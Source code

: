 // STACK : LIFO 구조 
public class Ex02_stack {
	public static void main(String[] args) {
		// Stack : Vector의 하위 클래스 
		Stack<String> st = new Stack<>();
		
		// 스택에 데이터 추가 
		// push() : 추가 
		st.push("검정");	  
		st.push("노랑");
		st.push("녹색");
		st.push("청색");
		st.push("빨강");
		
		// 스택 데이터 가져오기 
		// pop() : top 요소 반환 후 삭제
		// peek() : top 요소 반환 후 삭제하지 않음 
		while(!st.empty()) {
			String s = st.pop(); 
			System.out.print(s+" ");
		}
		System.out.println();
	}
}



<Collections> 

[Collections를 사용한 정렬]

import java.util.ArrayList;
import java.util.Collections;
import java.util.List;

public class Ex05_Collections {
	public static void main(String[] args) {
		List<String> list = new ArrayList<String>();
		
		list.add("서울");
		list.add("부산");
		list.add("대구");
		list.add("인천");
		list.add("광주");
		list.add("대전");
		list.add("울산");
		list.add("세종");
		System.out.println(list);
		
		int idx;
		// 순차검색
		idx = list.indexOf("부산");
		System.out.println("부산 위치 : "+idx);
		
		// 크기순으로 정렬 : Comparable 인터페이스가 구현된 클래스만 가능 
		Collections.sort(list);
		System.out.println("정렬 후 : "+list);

○ ○ ○ ○ ○

▸ **REQUIRED ACTION**
Using the material above, return each line in which the word "class" occurs.

▸ **EXERCISE RESPONSE**
public class Ex02_stack {
public class Ex05_Collections {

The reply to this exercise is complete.